Make them precisely like the cream of tartar biscuit (see page [34] ), with the addition of five spoonfuls of sugar, half a nutmeg, one egg, and a small piece more of butter.
Boil a quart of milk, and rub smooth in a little cold milk a large gill of ground rice; when the milk boils up, stir in the rice and a little salt. Let it boil till it thickens, stirring it two or three times. Pour it, hot, upon a quart of flour; when cool enough, add a gill of yeast, and flour enough to make it stiff as bread. Knead it a great deal. Let it rise over night, and when very light, work in three quarters of a pound of butter, a pound and a half of sugar beaten in five eggs, and add nutmeg and lemon, juice and rind. Let it rise again, and then roll out and fry it.
Light bread dough, which is wet with milk, may be made into plain, or rich dough-nuts, as preferred, with very little trouble. Prepare the dough as directed in the receipt for [rusk], and add two or three eggs, if convenient. It is not necessary.

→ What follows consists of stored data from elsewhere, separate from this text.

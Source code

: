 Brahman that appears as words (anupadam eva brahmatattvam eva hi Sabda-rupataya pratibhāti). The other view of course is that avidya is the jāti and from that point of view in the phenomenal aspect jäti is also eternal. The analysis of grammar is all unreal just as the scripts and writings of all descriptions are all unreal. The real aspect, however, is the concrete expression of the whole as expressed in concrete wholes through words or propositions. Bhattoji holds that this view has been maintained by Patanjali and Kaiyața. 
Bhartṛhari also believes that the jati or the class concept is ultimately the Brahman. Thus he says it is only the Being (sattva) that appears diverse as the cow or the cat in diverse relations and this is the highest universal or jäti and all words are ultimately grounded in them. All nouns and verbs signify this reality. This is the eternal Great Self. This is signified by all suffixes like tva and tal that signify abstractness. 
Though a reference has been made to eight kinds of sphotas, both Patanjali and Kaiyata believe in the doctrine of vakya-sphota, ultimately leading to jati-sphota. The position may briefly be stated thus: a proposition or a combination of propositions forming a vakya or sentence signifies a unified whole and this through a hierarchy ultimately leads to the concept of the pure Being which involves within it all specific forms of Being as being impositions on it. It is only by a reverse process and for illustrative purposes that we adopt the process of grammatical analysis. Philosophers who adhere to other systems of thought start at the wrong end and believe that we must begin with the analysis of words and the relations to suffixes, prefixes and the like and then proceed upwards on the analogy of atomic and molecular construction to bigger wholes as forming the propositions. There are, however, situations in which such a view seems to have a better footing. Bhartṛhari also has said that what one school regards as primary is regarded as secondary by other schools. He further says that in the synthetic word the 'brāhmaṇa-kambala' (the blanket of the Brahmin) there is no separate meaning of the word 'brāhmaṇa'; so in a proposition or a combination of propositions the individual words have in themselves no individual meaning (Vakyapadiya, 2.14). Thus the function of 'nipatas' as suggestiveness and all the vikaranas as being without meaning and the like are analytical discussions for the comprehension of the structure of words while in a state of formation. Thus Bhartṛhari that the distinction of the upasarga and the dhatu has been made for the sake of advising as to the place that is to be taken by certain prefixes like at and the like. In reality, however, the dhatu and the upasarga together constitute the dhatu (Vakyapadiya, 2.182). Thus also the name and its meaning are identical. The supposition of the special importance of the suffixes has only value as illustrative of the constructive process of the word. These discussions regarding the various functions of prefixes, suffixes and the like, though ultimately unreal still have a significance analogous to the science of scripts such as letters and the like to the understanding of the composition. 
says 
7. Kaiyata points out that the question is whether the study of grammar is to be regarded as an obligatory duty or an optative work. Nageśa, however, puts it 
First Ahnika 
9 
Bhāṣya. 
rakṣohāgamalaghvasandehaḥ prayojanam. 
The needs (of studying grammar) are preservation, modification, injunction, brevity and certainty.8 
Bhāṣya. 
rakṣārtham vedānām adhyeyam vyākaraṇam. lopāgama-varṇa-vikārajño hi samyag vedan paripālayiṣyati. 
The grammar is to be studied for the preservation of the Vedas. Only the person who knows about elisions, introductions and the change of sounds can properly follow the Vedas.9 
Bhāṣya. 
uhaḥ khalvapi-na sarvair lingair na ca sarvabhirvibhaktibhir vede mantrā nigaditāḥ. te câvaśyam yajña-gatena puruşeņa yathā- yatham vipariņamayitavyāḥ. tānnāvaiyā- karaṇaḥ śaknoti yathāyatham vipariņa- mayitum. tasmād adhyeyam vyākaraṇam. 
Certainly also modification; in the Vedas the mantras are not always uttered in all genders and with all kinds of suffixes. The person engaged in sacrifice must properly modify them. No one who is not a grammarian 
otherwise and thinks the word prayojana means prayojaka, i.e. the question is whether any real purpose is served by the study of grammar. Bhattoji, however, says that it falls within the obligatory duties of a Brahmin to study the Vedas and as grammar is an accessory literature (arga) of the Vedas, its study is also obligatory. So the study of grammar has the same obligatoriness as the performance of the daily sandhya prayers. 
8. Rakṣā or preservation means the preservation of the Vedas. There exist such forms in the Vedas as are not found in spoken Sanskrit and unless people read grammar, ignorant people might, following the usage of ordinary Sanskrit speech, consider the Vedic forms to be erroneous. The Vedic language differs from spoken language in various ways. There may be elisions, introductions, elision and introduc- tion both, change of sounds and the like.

Work a piece of batter the size of an egg into a large pint of light bread dough. When it has risen again, roll it very thin, cut it into circles or squares, and fry them for breakfast. Eat them with salt, or with cider and sugar. All crullers and dough-nuts are much more healthful fried in clarified drippings of roast meat, than in lard; and it is, besides, good economy.